In a press briefing at the provincial government headquarters in Chuncheon, Gangwon, Choi said Gangneung Oval, which held Olympic speed skating races, will become a multi-purpose sports and convention facility. Gangneung Hockey Centre will host sporting events and art performances. Olympic Sliding Centre will be a sports experience facility where visitors can try wheel bobsleigh in summers and bobsleigh in winters, among other activities.

“We’ll try to add profitable facilities to sports centers,” Choi said. “Our objective is to turn to surplus within three years.”

After the first Winter Games to take place in Korea ended February last year, the organizers have been scrambling to devise plans to make the use of competition venues.

With the organizing committee and Gangwon authorities unable to come up with a solution on the remaining venues for speed skating, hockey and sliding sports, the province was running an operating deficit.

Earlier this year, PyeongChang said the former headquarters for the organizing committee will become a sports training center, and the International Broadcasting Centre will be turned into a national archive.

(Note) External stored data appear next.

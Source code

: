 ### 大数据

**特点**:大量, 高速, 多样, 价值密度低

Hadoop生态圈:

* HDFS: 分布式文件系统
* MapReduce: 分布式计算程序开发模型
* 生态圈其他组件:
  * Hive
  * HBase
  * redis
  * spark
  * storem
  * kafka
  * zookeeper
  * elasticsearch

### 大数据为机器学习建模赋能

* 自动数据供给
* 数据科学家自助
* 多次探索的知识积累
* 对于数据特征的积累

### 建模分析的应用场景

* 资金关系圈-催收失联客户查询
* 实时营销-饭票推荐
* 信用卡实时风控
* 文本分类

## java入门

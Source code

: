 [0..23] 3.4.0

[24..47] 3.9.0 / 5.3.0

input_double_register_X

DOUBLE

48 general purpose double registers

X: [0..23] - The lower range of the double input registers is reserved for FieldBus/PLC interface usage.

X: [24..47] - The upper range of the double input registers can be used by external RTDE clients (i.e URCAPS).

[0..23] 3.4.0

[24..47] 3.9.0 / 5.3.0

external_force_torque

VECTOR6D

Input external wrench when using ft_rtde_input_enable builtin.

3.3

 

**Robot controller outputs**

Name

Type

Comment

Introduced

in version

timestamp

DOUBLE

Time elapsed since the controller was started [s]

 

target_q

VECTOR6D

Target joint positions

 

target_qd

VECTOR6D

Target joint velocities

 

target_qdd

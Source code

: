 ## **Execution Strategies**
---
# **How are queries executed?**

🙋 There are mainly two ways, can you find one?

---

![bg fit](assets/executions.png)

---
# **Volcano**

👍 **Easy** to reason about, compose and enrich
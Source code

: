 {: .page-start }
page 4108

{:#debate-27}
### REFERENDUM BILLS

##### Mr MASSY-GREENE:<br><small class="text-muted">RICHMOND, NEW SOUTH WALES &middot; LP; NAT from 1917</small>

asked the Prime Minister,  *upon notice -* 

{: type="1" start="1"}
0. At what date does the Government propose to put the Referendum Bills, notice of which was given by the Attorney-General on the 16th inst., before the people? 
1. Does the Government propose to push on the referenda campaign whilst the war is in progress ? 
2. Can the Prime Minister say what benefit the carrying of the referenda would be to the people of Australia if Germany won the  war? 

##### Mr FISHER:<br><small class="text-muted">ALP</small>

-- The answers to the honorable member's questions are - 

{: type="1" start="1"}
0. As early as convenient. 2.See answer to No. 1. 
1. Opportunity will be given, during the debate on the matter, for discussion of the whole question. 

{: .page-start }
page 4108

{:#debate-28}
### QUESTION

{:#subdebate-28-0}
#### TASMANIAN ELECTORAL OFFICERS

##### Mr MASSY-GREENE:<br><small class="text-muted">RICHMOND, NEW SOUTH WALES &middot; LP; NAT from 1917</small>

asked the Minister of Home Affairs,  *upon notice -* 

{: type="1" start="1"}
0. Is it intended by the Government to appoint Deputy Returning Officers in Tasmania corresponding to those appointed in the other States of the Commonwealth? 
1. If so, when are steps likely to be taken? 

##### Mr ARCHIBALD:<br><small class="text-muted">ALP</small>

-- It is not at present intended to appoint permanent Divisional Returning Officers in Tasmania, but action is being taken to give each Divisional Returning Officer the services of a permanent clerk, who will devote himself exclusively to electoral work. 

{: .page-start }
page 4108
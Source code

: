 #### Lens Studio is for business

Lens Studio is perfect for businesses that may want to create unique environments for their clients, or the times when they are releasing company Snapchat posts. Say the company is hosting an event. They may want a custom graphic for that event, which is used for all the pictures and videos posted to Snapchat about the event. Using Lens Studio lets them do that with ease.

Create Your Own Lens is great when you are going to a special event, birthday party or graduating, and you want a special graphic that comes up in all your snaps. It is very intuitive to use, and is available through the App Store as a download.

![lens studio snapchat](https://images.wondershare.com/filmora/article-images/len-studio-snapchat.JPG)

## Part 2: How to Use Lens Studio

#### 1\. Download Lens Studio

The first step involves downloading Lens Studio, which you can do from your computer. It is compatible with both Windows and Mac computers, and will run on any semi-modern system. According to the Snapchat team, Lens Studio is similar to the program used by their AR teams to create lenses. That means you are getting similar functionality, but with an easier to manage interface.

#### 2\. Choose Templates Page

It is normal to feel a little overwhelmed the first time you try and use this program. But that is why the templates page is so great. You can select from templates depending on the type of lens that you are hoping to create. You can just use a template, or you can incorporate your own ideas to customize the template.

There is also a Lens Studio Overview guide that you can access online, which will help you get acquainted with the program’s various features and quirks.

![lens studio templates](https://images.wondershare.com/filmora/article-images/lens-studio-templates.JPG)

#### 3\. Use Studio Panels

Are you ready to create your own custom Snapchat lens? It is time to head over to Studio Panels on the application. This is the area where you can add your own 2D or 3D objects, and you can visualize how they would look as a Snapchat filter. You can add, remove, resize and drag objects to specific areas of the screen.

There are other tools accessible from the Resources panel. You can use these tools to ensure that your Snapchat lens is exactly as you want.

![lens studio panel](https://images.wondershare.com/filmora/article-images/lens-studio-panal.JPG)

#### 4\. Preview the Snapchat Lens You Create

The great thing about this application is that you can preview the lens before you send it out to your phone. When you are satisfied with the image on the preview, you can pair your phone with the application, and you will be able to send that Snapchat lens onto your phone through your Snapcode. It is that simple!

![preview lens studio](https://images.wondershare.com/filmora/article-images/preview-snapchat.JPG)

Venues for curling, snowboarding, ski jumping, cross-country skiing and biathlon have been kept intact and will continue to host sports competitions.

To that end, Gangwon also announced its bid to host the 2024 Winter Youth Olympics.

Choi said the province has submitted its letter of interest to the Korean Sport & Olympic Committee (KSOC).

“If we bring the 2024 Winter Youth Olympics to Gangwon, it will help revitalize the local economy,” Choi said. “And it will also ensure balanced growth across Gangwon Province and help raise the profile of the country as much as the PyeongChang Winter Olympics did.”

The KSOC will conduct on-site inspections sometime in October and submit the province’s bid to the International Olympic Committee before the end of this year.